Но это в городе сокрыть можно; в городе как в море погрузишься, поди разгреби на его дне, отыщи песчинку среди громадных скопищ, а здесь ты постоянно на виду, на любопытном посмотренье. И хотел бы деться, да некуда…
Снег скоро кончил сыпать, и под черным низким небом белая земля безрадостно осветилась. Там, где глухому лесу быть, и деревне родимой, и пашням, и морю, стоял предутренний мрак, особенно густой и глухой. И смерть, о которой до этой минуты не думалось, внезапно нарисовалась во всей своей ужасающей наготе и на мгновение даже ошарашила, застолбила парня. Смерть показалась похожей на тот мрак, что лениво волочился сейчас по-над морем, застилая зоревое разводье, и Коля База поверил вдруг, что он обручился со смертью и едва ушел от ее гибельного застолья. Та окаменелость, что поселилась в Коле и давила все эти дни, подтаяла, поддалась, и он ощутил в себе ту былую радостную легкость, с которою обычно жил, шальную, бездумную и плывучую. Он засмеялся сам себе и заторопился к Зинке, поначалу сдерживая шаг, а после побежал размашисто серединой дороги, и снег, ватный, пружинистый, охотно подбивал в подошвы. «Как жить-то хо-ро-шо-о! Слад-ко-о жить-то-то! Зинка сейчас спит, только ширкоток идет. И довески ее храпят, разметались, толстокореныши по кровати, пукалки в потолок, устроили канонаду… Хорошее дело – растить сыновей. Были чужие, станут свои. Отосплюсь – и поведу Зинку в сельсовет, хватит волынить. Сразу не кинул, прикипел, а сейчас чего? Железно… От добра добра не ищут. От свиста одно сотрясенье воздухов… Без бумажки ты букашка. Штемпель в паспорте припечатают, и сразу иной кругозор наступит, другое чутье. Хватит кобелить, все одно всех девок не проверишь…»

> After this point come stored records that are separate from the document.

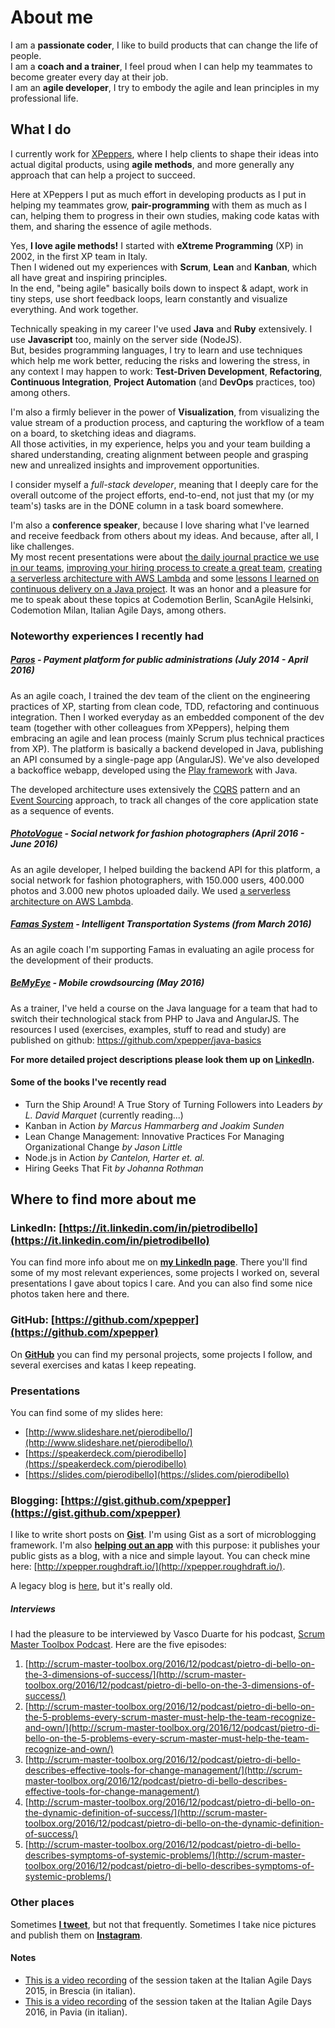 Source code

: # About me
I am a **passionate coder**, I like to build products that can change the life of people.   
I am a **coach and a trainer**, I feel proud when I can help my teammates to become greater every day at their job.   
I am an **agile developer**, I try to embody the agile and lean principles in my professional life.   

## What I do
I currently work for [XPeppers](https://www.xpeppers.com/), where I help clients to shape their ideas into actual digital products, using **agile methods**, and more generally any approach that can help a project to succeed.

Here at XPeppers I put as much effort in developing products as I put in helping my teammates grow, **pair-programming** with them as much as I can, helping them to progress in their own studies, making code katas with them, and sharing the essence of agile methods.

Yes, **I love agile methods!**
I started with **eXtreme Programming** (XP) in 2002, in the first XP team in Italy.    
Then I widened out my experiences with **Scrum**, **Lean** and **Kanban**, which all have great and inspiring principles.   
In the end, "being agile" basically boils down to inspect & adapt, work in tiny steps, use short feedback loops, learn constantly and visualize everything. And work together.

Technically speaking in my career I've used **Java** and **Ruby** extensively. I use **Javascript** too, mainly on the server side (NodeJS).    
But, besides programming languages, I try to learn and use techniques which help me work better, reducing the risks and lowering the stress, in any context I may happen to work: **Test-Driven Development**, **Refactoring**, **Continuous Integration**, **Project Automation** (and **DevOps** practices, too) among others.

I'm also a firmly believer in the power of **Visualization**, from visualizing the value stream of a production process, and capturing the workflow of a team on a board, to sketching ideas and diagrams.    
All those activities, in my experience, helps you and your team building a shared understanding, creating alignment between people and grasping new and unrealized insights and improvement opportunities.

I consider myself a *full-stack developer*, meaning that I deeply care for the overall outcome of the project efforts, end-to-end, not just that my (or my team's) tasks are in the DONE column in a task board somewhere.

I'm also a **conference speaker**, because I love sharing what I've learned and receive feedback from others about my ideas. And because, after all, I like challenges.    
My most recent presentations were about [the daily journal practice we use in our teams](http://www.slideshare.net/pierodibello/vivere-per-raccontarla-limportanza-del-daily-journal-in-un-team-agile), [improving your hiring process to create a great team](http://www.slideshare.net/pierodibello/hiring-great-people-how-we-improved-our-recruiting-process-to-build-and-grow-a-great-agile-team), [creating a serverless architecture with AWS Lambda](https://slides.com/pierodibello/lessons-learned-from-aws-lambda) and some [lessons I learned on continuous delivery on a Java project](http://www.slideshare.net/pierodibello/continuous-delivery-su-progetti-java-cosa-abbiamo-imparato-facendoci-del-male). It was an honor and a pleasure for me to speak about these topics at Codemotion Berlin, ScanAgile Helsinki, Codemotion Milan, Italian Agile Days, among others.

### Noteworthy experiences I recently had

##### [Paros](https://www.paros.srl) - Payment platform for public administrations *(July 2014 - April 2016)*

As an agile coach, I trained the dev team of the client on the engineering practices of XP, starting from clean code, TDD, refactoring and continuous integration.
Then I worked everyday as an embedded component of the dev team (together with other colleagues from XPeppers), helping them embracing an agile and lean process (mainly Scrum plus technical practices from XP).
The platform is basically a backend developed in Java, publishing an API consumed by a single-page app (AngularJS). We've also developed a backoffice webapp, developed using the [Play framework](https://www.playframework.com/) with Java.

The developed architecture uses extensively the [CQRS](http://martinfowler.com/bliki/CQRS.html) pattern and an [Event Sourcing](http://martinfowler.com/eaaDev/EventSourcing.html) approach, to track all changes of the core application state as a sequence of events.

##### **[PhotoVogue](http://www.vogue.it/photovogue)** - Social network for fashion photographers *(April 2016 - June 2016)*

As an agile developer, I helped building the backend API for this platform, a social network for fashion photographers, with 150.000 users, 400.000 photos and 3.000 new photos uploaded daily. We used [a serverless architecture on AWS Lambda](http://slides.com/pierodibello/lessons-learned-from-aws-lambda#/).

##### **[Famas System](http://www.famassystem.it/)** - Intelligent Transportation Systems *(from March 2016)*
As an agile coach I'm supporting Famas in evaluating an agile process for the development of their products.

##### **[BeMyEye](https://it.bemyeye.com/)** - Mobile crowdsourcing *(May 2016)*

As a trainer, I've held a course on the Java language for a team that had to switch their technological stack from PHP to Java and AngularJS. The resources I used (exercises, examples, stuff to read and study) are published on github:
https://github.com/xpepper/java-basics

**For more detailed project descriptions please look them up on [LinkedIn](https://it.linkedin.com/in/pietrodibello).**

#### Some of the books I've recently read
* Turn the Ship Around! A True Story of Turning Followers into Leaders *by L. David Marquet* (currently reading...)
* Kanban in Action *by Marcus Hammarberg and Joakim Sunden*
* Lean Change Management: Innovative Practices For Managing Organizational Change *by Jason Little*
* Node.js in Action *by Cantelon, Harter et. al.*
* Hiring Geeks That Fit *by Johanna Rothman*

## Where to find more about me

### LinkedIn: [https://it.linkedin.com/in/pietrodibello](https://it.linkedin.com/in/pietrodibello)
You can find more info about me on **[my LinkedIn page](https://it.linkedin.com/in/pietrodibello)**. There you'll find some of my most relevant experiences, some projects I worked on, several presentations I gave about topics I care. And you can also find some nice photos taken here and there.

### GitHub: [https://github.com/xpepper](https://github.com/xpepper)
On **[GitHub](https://github.com/xpepper)** you can find my personal projects, some projects I follow, and several exercises and katas I keep repeating.

### Presentations
You can find some of my slides here:

* [http://www.slideshare.net/pierodibello/](http://www.slideshare.net/pierodibello/)
* [https://speakerdeck.com/pierodibello](https://speakerdeck.com/pierodibello)
* [https://slides.com/pierodibello](https://slides.com/pierodibello)

### Blogging: [https://gist.github.com/xpepper](https://gist.github.com/xpepper)
I like to write short posts on **[Gist](https://gist.github.com/xpepper)**. I'm using Gist as a sort of microblogging framework.
I'm also **[helping out an app](https://github.com/xpepper/Roughdraft)** with this purpose: it publishes your public gists as a blog, with a nice and simple layout. You can check mine here: [http://xpepper.roughdraft.io/](http://xpepper.roughdraft.io/).

A legacy blog is [here](http://xplayer.github.io), but it's really old.

##### Interviews
I had the pleasure to be interviewed by Vasco Duarte for his podcast, [Scrum Master Toolbox Podcast](http://scrum-master-toolbox.org/). Here are the five episodes:

1. [http://scrum-master-toolbox.org/2016/12/podcast/pietro-di-bello-on-the-3-dimensions-of-success/](http://scrum-master-toolbox.org/2016/12/podcast/pietro-di-bello-on-the-3-dimensions-of-success/)
2. [http://scrum-master-toolbox.org/2016/12/podcast/pietro-di-bello-on-the-5-problems-every-scrum-master-must-help-the-team-recognize-and-own/](http://scrum-master-toolbox.org/2016/12/podcast/pietro-di-bello-on-the-5-problems-every-scrum-master-must-help-the-team-recognize-and-own/)
3. [http://scrum-master-toolbox.org/2016/12/podcast/pietro-di-bello-describes-effective-tools-for-change-management/](http://scrum-master-toolbox.org/2016/12/podcast/pietro-di-bello-describes-effective-tools-for-change-management/)
4. [http://scrum-master-toolbox.org/2016/12/podcast/pietro-di-bello-on-the-dynamic-definition-of-success/](http://scrum-master-toolbox.org/2016/12/podcast/pietro-di-bello-on-the-dynamic-definition-of-success/)
5. [http://scrum-master-toolbox.org/2016/12/podcast/pietro-di-bello-describes-symptoms-of-systemic-problems/](http://scrum-master-toolbox.org/2016/12/podcast/pietro-di-bello-describes-symptoms-of-systemic-problems/)

### Other places
Sometimes **[I tweet](https://twitter.com/pierodibello)**, but not that frequently. Sometimes I take nice pictures and publish them on **[Instagram](https://www.instagram.com/pierodibello/)**.


#### Notes
* [This is a video recording](https://vimeo.com/147029155) of the session taken at the Italian Agile Days 2015, in Brescia (in italian).
* [This is a video recording](https://vimeo.com/195952480) of the session taken at the Italian Agile Days 2016, in Pavia (in italian).
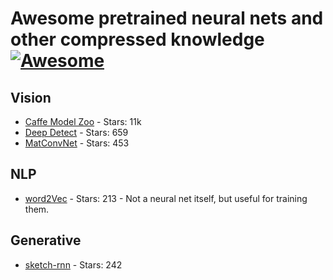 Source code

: # Awesome pretrained neural nets and other compressed knowledge [![Awesome](https://cdn.rawgit.com/sindresorhus/awesome/d7305f38d29fed78fa85652e3a63e154dd8e8829/media/badge.svg)](https://github.com/sindresorhus/awesome)

## Vision
* [Caffe Model Zoo](https://github.com/BVLC/caffe/wiki/Model-Zoo) - Stars: 11k
* [Deep Detect](http://www.deepdetect.com/applications/model/) - Stars: 659
* [MatConvNet](http://www.vlfeat.org/matconvnet/pretrained/) - Stars: 453

## NLP
* [word2Vec](https://github.com/3Top/word2vec-api) - Stars: 213 - Not a neural net itself, but useful for training them.

## Generative
* [sketch-rnn](https://github.com/hardmaru/sketch-rnn/tree/master/save/kanji) - Stars: 242


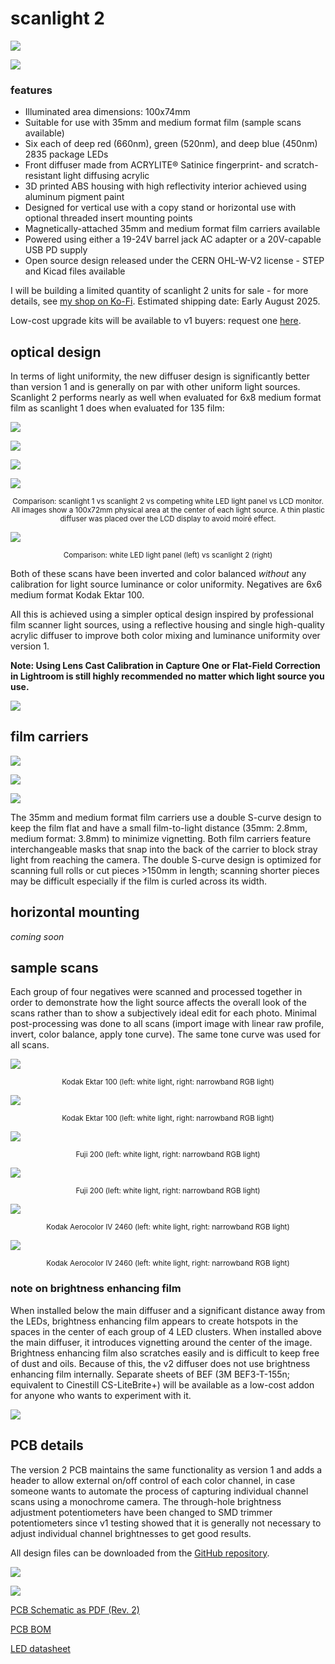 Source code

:# scanlight 2

![](<images/light_with_film_v2_2.jpg>)

![](<images/diffuser_v2.jpg>)

### features
* Illuminated area dimensions: 100x74mm
* Suitable for use with 35mm and medium format film (sample scans available)
* Six each of deep red (660nm), green (520nm), and deep blue (450nm) 2835 package LEDs
* Front diffuser made from ACRYLITE® Satinice fingerprint- and scratch-resistant light diffusing acrylic
* 3D printed ABS housing with high reflectivity interior achieved using aluminum pigment paint
* Designed for vertical use with a copy stand or horizontal use with optional threaded insert mounting points
* Magnetically-attached 35mm and medium format film carriers available
* Powered using either a 19-24V barrel jack AC adapter or a 20V-capable USB PD supply
* Open source design released under the CERN OHL-W-V2 license - STEP and Kicad files available

I will be building a limited quantity of scanlight 2 units for sale - for more details, see [my shop on Ko-Fi](https://ko-fi.com/jackw01/shop). Estimated shipping date: Early August 2025.

Low-cost upgrade kits will be available to v1 buyers: request one [here](https://ko-fi.com/s/b195e963f8).

## optical design

In terms of light uniformity, the new diffuser design is significantly better than version 1 and is generally on par with other uniform light sources. Scanlight 2 performs nearly as well when evaluated for 6x8 medium format film as scanlight 1 does when evaluated for 135 film:

![](<data/plots/luminance_plot_scanlight v2.png>)

![](<data/plots/luminance_plot_scanlight v1.png>)

![](<data/plots/luminance_plot_competing white LED panel.png>)

![](<data/plots/luminance_plot_center of 15 inch LCD display.png>)

<p align="center"><small>Comparison: scanlight 1 vs scanlight 2 vs competing white LED light panel vs LCD monitor. All images show a 100x72mm physical area at the center of each light source. A thin plastic diffuser was placed over the LCD display to avoid moiré effect.</small></p>

![](images/scan_comparison_ektar_2.jpg)

<p align="center"><small>Comparison: white LED light panel (left) vs scanlight 2 (right)</small></p>

Both of these scans have been inverted and color balanced *without* any calibration for light source luminance or color uniformity. Negatives are 6x6 medium format Kodak Ektar 100.

All this is achieved using a simpler optical design inspired by professional film scanner light sources, using a reflective housing and single high-quality acrylic diffuser to improve both color mixing and luminance uniformity over version 1.

**Note: Using Lens Cast Calibration in Capture One or Flat-Field Correction in Lightroom is still highly recommended no matter which light source you use.**

![](<images/scanlight_v2_cad.png>)

## film carriers

![](images/filmcarriers_front.jpg)

![](images/filmcarriers_back.jpg)

![](images/filmcarrier_35_cad.png)

The 35mm and medium format film carriers use a double S-curve design to keep the film flat and have a small film-to-light distance (35mm: 2.8mm, medium format: 3.8mm) to minimize vignetting. Both film carriers feature interchangeable masks that snap into the back of the carrier to block stray light from reaching the camera. The double S-curve design is optimized for scanning full rolls or cut pieces >150mm in length; scanning shorter pieces may be difficult especially if the film is curled across its width.

## horizontal mounting

*coming soon*

## sample scans

Each group of four negatives were scanned and processed together in order to demonstrate how the light source affects the overall look of the scans rather than to show a subjectively ideal edit for each photo. Minimal post-processing was done to all scans (import image with linear raw profile, invert, color balance, apply tone curve). The same tone curve was used for all scans.

![](images/scan_comparison_ektar_1.jpg)

<p align="center"><small>Kodak Ektar 100 (left: white light, right: narrowband RGB light)</small></p>

![](images/scan_comparison_ektar_3.jpg)

<p align="center"><small>Kodak Ektar 100 (left: white light, right: narrowband RGB light)</small></p>

![](images/scan_comparison_fuji200_1.jpg)

<p align="center"><small>Fuji 200 (left: white light, right: narrowband RGB light)</small></p>

![](images/scan_comparison_fuji200_2.jpg)

<p align="center"><small>Fuji 200 (left: white light, right: narrowband RGB light)</small></p>

![](images/scan_comparison_aerocolor_1.jpg)

<p align="center"><small>Kodak Aerocolor IV 2460 (left: white light, right: narrowband RGB light)</small></p>

![](images/scan_comparison_aerocolor_2.jpg)

<p align="center"><small>Kodak Aerocolor IV 2460 (left: white light, right: narrowband RGB light)</small></p>

### note on brightness enhancing film

When installed below the main diffuser and a significant distance away from the LEDs, brightness enhancing film appears to create hotspots in the spaces in the center of each group of 4 LED clusters. When installed above the main diffuser, it introduces vignetting around the center of the image. Brightness enhancing film also scratches easily and is difficult to keep free of dust and oils. Because of this, the v2 diffuser does not use brightness enhancing film internally. Separate sheets of BEF (3M BEF3-T-155n; equivalent to Cinestill CS-LiteBrite+) will be available as a low-cost addon for anyone who wants to experiment with it.

![](<data/plots/luminance_plot_scanlight v2 with BEF.png>)

## PCB details

The version 2 PCB maintains the same functionality as version 1 and adds a header to allow external on/off control of each color channel, in case someone wants to automate the process of capturing individual channel scans using a monochrome camera. The through-hole brightness adjustment potentiometers have been changed to SMD trimmer potentiometers since v1 testing showed that it is generally not necessary to adjust individual channel brightnesses to get good results.

All design files can be downloaded from the [GitHub repository](https://github.com/jackw01/scanlight/pcb_v2).

![](images/pcb_r2.png)

![](images/pcb_cad_r2.png)

[PCB Schematic as PDF (Rev. 2)](pcb_r2/scanlight_schematic_r2_20250328.pdf)

[PCB BOM](pcb_r2/scanlight_bom_r2_20250328.csv)

[LED datasheet](https://downloads.cree-led.com/files/ds/j/JSeries-2835-Color.pdf)
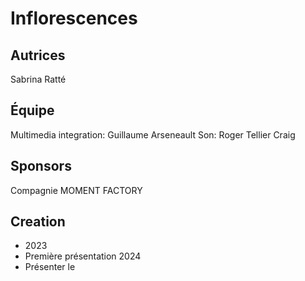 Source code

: # Inflorescences

## Autrices
Sabrina Ratté

## Équipe
Multimedia integration: Guillaume Arseneault
Son: Roger Tellier Craig

## Sponsors
Compagnie MOMENT FACTORY

## Creation
* 2023
* Première présentation 2024
* Présenter le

Так усовещал себя Коля База, готовясь к встрече, и душа его, возбужденно распахнутая, готова была вместить всех. Парень помедлил слегка, установил дыханье, колотнул в краешек рамы, и точно там, в темени горницы, его уже давно ждали, занавеска сразу нараспах, и в стекле, как в ночном зеркале, отраженно скользнуло будто бы чужое, незнакомое лицо и тут же пропало, и в глубине комнаты метнулся призрачный белый сполох, и один за другим загремели, западали крюки и щеколды, и вот уже обмерла Зинка, обвисла на Колькиных плечах, не в силах вымолвить слово, и он, чувствуя тугое, налитое ночным жаром тело, задыхаясь в тяжелом ворохе волос, опутавшем лицо, на миг как бы застолбенел, а может, и умер. «Ох ты, ой!» – наконец дрожливо, ранено вскрикнула женщина и заплакала распахнуто, легко, как плачут счастливые.
– Ну брось, давай брось… Увидят ведь, – грубо оборвал Коля База, возвращаясь в деревенскую ночь. Он оглянулся, и деревня показалась ему подозрительно любопытной, странно осветившейся снегами, и стало совестно отчего-то Зинкиных откровенных ласк, и парень вдруг приревновал ее к тем мужикам, что были до него. «Небось, к ним тоже выметывалась, на шею вешалась, смолой липла, привязка, не стыдясь постороннего народу, – подумалось внезапно. – Двоих прижила на стороне, а с нее как с гуся вода», – так думалось туманно, посторонне, скорее от постоянной ревности, чем от зла и обиды, не вызвав в Колькиной душе ни досады, ни чужеватинки.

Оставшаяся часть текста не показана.